### Exercise data
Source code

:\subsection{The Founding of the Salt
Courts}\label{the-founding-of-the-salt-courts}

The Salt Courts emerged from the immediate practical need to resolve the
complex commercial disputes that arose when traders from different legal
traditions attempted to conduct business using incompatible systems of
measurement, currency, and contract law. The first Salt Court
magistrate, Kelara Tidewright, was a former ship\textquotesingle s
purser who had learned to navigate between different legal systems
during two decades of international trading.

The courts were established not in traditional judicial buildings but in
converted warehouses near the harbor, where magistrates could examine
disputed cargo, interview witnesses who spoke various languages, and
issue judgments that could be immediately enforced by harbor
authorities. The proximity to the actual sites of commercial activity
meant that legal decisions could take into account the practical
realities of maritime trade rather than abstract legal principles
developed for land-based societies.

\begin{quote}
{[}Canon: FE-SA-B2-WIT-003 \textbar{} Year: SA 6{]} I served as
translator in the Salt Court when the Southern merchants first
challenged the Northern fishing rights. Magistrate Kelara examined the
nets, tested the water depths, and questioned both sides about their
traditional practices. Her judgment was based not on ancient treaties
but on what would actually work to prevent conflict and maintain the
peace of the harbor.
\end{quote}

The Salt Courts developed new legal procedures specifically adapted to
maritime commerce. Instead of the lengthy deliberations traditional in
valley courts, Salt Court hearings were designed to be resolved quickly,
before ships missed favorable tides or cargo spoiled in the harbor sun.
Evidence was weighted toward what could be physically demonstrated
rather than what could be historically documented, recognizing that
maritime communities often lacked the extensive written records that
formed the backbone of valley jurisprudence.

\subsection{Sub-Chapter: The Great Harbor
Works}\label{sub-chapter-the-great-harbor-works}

### Exercise prompt
From the first entry above to the last, repeat everything exactly.

### Your response
Source code

:\subsection{The Founding of the Salt
Courts}\label{the-founding-of-the-salt-courts}

The Salt Courts emerged from the immediate practical need to resolve the
complex commercial disputes that arose when traders from different legal
traditions attempted to conduct business using incompatible systems of
measurement, currency, and contract law. The first Salt Court
magistrate, Kelara Tidewright, was a former ship\textquotesingle s
purser who had learned to navigate between different legal systems
during two decades of international trading.

The courts were established not in traditional judicial buildings but in
converted warehouses near the harbor, where magistrates could examine
disputed cargo, interview witnesses who spoke various languages, and
issue judgments that could be immediately enforced by harbor
authorities. The proximity to the actual sites of commercial activity
meant that legal decisions could take into account the practical
realities of maritime trade rather than abstract legal principles
developed for land-based societies.

\begin{quote}
{[}Canon: FE-SA-B2-WIT-003 \textbar{} Year: SA 6{]} I served as
translator in the Salt Court when the Southern merchants first
challenged the Northern fishing rights. Magistrate Kelara examined the
nets, tested the water depths, and questioned both sides about their
traditional practices. Her judgment was based not on ancient treaties
but on what would actually work to prevent conflict and maintain the
peace of the harbor.
\end{quote}

The Salt Courts developed new legal procedures specifically adapted to
maritime commerce. Instead of the lengthy deliberations traditional in
valley courts, Salt Court hearings were designed to be resolved quickly,
before ships missed favorable tides or cargo spoiled in the harbor sun.
Evidence was weighted toward what could be physically demonstrated
rather than what could be historically documented, recognizing that
maritime communities often lacked the extensive written records that
formed the backbone of valley jurisprudence.

\subsection{Sub-Chapter: The Great Harbor
Works}\label{sub-chapter-the-great-harbor-works}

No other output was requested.